20 ago 2010

¡Cómo si fuera fácil decir adios!

¿Es nostalgia que quiere ser tinta y dejar una marca más?
¿Es pasión de poetiza o vida de enamoradiza?
¿Es dolor y tristeza que se acoplan en un papel blanco?
¿Son sentimientos que quieren desahogarse con palabras, letras y versos... versos... y más versos?
¿Es angustia, rencor quizás, impaciencia, falta de cariño, o un déficit de ímpetu para encontrar la manera de olvidar?
¿Qué significación tendrá estar sentada, con una taza de café, un fino cigarrillo, un lápiz, un papel, escribiendo en una noche fría?

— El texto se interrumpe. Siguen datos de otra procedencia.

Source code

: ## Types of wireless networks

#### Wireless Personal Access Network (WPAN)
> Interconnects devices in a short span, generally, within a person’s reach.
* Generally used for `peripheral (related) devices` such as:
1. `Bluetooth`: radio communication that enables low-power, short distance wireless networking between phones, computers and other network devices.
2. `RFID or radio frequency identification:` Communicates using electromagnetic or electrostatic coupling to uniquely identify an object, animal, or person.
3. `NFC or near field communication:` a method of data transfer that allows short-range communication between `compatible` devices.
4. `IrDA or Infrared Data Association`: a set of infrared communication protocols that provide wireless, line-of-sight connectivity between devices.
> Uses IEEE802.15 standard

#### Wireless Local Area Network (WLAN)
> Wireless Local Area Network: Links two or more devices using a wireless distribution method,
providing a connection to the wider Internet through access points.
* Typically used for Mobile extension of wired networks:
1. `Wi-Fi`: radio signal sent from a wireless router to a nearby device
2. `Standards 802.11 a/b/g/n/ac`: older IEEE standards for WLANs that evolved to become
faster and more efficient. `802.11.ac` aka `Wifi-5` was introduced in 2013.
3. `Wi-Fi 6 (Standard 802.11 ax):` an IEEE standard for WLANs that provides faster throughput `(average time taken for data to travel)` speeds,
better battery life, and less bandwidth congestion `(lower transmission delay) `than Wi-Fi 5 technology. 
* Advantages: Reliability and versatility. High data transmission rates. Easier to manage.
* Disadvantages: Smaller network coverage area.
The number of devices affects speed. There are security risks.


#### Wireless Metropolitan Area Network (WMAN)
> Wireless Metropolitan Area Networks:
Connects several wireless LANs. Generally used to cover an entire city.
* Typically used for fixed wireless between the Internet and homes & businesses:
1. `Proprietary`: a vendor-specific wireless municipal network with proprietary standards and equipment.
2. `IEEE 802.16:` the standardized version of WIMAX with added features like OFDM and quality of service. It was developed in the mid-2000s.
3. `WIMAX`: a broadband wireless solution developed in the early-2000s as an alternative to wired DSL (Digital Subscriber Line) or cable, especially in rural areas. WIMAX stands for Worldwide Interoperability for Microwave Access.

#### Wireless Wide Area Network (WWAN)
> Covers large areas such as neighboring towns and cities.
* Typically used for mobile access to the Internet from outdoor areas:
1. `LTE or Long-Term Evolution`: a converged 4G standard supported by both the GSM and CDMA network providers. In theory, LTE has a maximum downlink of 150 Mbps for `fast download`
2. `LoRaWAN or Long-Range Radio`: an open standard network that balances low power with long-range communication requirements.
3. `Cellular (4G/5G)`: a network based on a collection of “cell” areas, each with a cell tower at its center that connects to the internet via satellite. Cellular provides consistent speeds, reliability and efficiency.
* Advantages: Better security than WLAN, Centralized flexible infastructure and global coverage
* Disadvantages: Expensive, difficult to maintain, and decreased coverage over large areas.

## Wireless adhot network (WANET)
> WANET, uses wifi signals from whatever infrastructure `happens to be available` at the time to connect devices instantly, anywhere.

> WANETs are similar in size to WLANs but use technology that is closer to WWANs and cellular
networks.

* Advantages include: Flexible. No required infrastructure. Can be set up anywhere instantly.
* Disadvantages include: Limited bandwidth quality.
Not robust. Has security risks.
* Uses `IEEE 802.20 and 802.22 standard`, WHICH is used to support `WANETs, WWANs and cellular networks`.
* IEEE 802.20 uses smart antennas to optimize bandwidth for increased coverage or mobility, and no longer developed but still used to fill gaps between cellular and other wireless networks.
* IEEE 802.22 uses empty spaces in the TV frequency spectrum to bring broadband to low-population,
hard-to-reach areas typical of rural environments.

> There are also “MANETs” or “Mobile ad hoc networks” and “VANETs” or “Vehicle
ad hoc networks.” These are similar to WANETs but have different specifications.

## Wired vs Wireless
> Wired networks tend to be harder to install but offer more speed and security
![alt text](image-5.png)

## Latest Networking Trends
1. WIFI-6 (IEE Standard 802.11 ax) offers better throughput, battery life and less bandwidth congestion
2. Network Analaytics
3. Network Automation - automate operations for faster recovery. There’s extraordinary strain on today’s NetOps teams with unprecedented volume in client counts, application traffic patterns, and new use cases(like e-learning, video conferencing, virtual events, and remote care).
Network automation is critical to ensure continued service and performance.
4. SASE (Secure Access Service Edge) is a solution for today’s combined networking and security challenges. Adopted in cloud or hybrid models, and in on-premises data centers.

Hay...¡vida! ¡Tus bofetadas me están diciendo algo y no logro comprender que es!
¿Con qué sorprenderé, con qué desilucionaré inocentemente, con qué lo alejaré de mi ser, o con qué haré que regrese?


¿Qué queda? ¿A qué sigo? ¿Con qué, con quién y para qué sigo ahora?
Preguntas que surgen de a montones, y que pocas veces sabes responder...


Un abrazo entre lágrimas, un ahogo  y una mirada cansada. Una sonrisa apagada, un aferro a la soledad... ¿Algo que se le quiera agregar?


¡Cómo si fuera fácil decir adiós! Y desprenderse de eso que tanto quiero...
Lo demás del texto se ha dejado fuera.